If you know little about the internet, e-readers, social networking, cell phones & their apps, and video games, you will likely find this book's content new and interesting.  If you also know little about the science of learning and recent developments in our understanding of how the brain adapts, then the info. here will seem even more intriguing (if you keep in mind that the author's actually making an argument here so he's quite selective in the research he's chosen to include and how he interprets its import).  If you believe, as tech writer Nick Bilton seems to, that technology is inherently neutral at worst and in fact "good" in most cases, and that people who express concerns about some of the potentially negative impacts of technology are - in many cases - just "hand-wringing" (one of his favorite condescensions) Luddites, then you will likely find an ally.
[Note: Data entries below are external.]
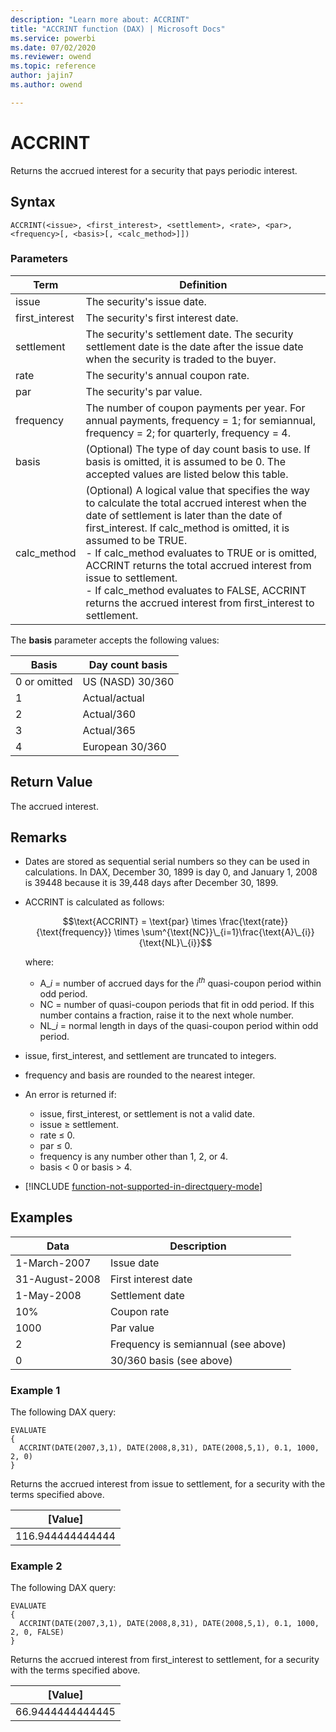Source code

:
 ```yaml
---
description: "Learn more about: ACCRINT"
title: "ACCRINT function (DAX) | Microsoft Docs"
ms.service: powerbi
ms.date: 07/02/2020
ms.reviewer: owend
ms.topic: reference
author: jajin7
ms.author: owend

---
```


# ACCRINT

Returns the accrued interest for a security that pays periodic interest.

## Syntax

```dax
ACCRINT(<issue>, <first_interest>, <settlement>, <rate>, <par>, <frequency>[, <basis>[, <calc_method>]])
```

### Parameters

|Term|Definition|  
|--------|--------------|  
|issue|The security's issue date.|  
|first_interest|The security's first interest date.|
|settlement|The security's settlement date. The security settlement date is the date after the issue date when the security is traded to the buyer.|
|rate|The security's annual coupon rate.|
|par|The security's par value.|
|frequency|The number of coupon payments per year. For annual payments, frequency = 1; for semiannual, frequency = 2; for quarterly, frequency = 4.|
|basis|(Optional) The type of day count basis to use. If basis is omitted, it is assumed to be 0. The accepted values are listed below this table.|
|calc_method|(Optional) A logical value that specifies the way to calculate the total accrued interest when the date of settlement is later than the date of first_interest. If calc_method is omitted, it is assumed to be TRUE. <br/> - If calc_method evaluates to TRUE or is omitted, ACCRINT returns the total accrued interest from issue to settlement. <br/> - If calc_method evaluates to FALSE, ACCRINT returns the accrued interest from first_interest to settlement.|

The **basis** parameter accepts the following values:

| **Basis**    | **Day count basis** |
| ------------ | ------------------- |
| 0 or omitted | US (NASD) 30/360    |
| 1            | Actual/actual       |
| 2            | Actual/360          |
| 3            | Actual/365          |
| 4            | European 30/360     |

## Return Value

The accrued interest.

## Remarks

- Dates are stored as sequential serial numbers so they can be used in calculations. In DAX, December 30, 1899 is day 0, and January 1, 2008 is 39448 because it is 39,448 days after December 30, 1899.

- ACCRINT is calculated as follows:

  $$\text{ACCRINT} = \text{par} \times \frac{\text{rate}}{\text{frequency}} \times \sum^{\text{NC}}\_{i=1}\frac{\text{A}\_{i}}{\text{NL}\_{i}}$$

  where:

  - $\text{A}\_{i}$ = number of accrued days for the $i^{th}$ quasi-coupon period within odd period.
  - $\text{NC}$ = number of quasi-coupon periods that fit in odd period. If this number contains a fraction, raise it to the next whole number.
  - $\text{NL}\_{i}$ = normal length in days of the quasi-coupon period within odd period.

- issue, first_interest, and settlement are truncated to integers.

- frequency and basis are rounded to the nearest integer.

- An error is returned if:
  - issue, first_interest, or settlement is not a valid date.
  - issue ≥ settlement.
  - rate ≤ 0.
  - par ≤ 0.
  - frequency is any number other than 1, 2, or 4.
  - basis < 0 or basis > 4.

- [!INCLUDE [function-not-supported-in-directquery-mode](includes/function-not-supported-in-directquery-mode.md)]

## Examples

| **Data**       | **Description**                     |
| -------------- | ----------------------------------- |
| 1-March-2007   | Issue date                          |
| 31-August-2008 | First interest date                 |
| 1-May-2008     | Settlement date                     |
| 10%            | Coupon rate                         |
| 1000           | Par value                           |
| 2              | Frequency is semiannual (see above) |
| 0              | 30/360 basis (see above)            |

### Example 1

The following DAX query:

```dax
EVALUATE
{
  ACCRINT(DATE(2007,3,1), DATE(2008,8,31), DATE(2008,5,1), 0.1, 1000, 2, 0)
}
```

Returns the accrued interest from issue to settlement, for a security with the terms specified above.

| **[Value]**    |
| ---------------- |
| 116.944444444444 |

### Example 2

The following DAX query:

```dax
EVALUATE
{
  ACCRINT(DATE(2007,3,1), DATE(2008,8,31), DATE(2008,5,1), 0.1, 1000, 2, 0, FALSE)
}
```

Returns the accrued interest from first_interest to settlement, for a security with the terms specified above.

| **[Value]**    |
| ---------------- |
| 66.9444444444445 |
If, however, you rather expected a New York Times reporter to present thoroughly compelling, logical cases to support his personal views or to acknowledge that both recent research and personal experience may tend to support some social commentators' concern about how technologies may be impairing concentration and problem solving while increasing impulsivity in the "digital native" generations, you might be disappointed in i live in the future & here's how it works.  And ditto if you aren't a technophobe and have kept abreast of the developments in technology over the past decade or so, as much - though by no means all - of the content will already be familiar.

* Easy to read/skim.  Fluid writing, no doubt. 
* Bilton is, after all, a prominent tech reporter/blogger, and he's amassed enough interesting detail that you're bound to find at least a few sections - or even whole chapters - thought-provoking.  For instance, I found chapters 3 ("your cognitive road map: anchoring communities") and 4 ("suggestions and swarms: trusting computers and humans") personally relevant to some projects of my own and I enjoyed some of his corporate case studies.
* A particularly potent point for me:  Bilton predicts that the future success of many content-based high tech businesses may not be as dependent upon the quality of the information offered as upon the consumer's perception that the content is ultra-new/timely and tailored directly to his/her immediate needs.  While this narrowing toward a world of "me economics" that Bilton hypothesizes rather terrifies me in its implications (a world where we're all connected, but nobody cares unless there's something in it for them), when I bop around the interwebs I find it hard to deny, and well worth remembering as I create web content.

Bottom line for me: 
Bilton's patronizing attitude toward anyone who has concerns about the merits of some technologies is palpable throughout this book, and his "arguments" sometimes veer from addressing the actual concerns of detractors into tangential cases for technological benefits not at issue.  However, I found his writing style engaging and some of his insider info. both interesting and useful. 


** My actions for this book:  I've adjusted some of my projects for this year to be more timely, interactive, and web-video-based in order to balance my penchant for creating texts.  AND I'm only going to focus on content that connects people to the world in ways that will inspire empathy rather than solipsism.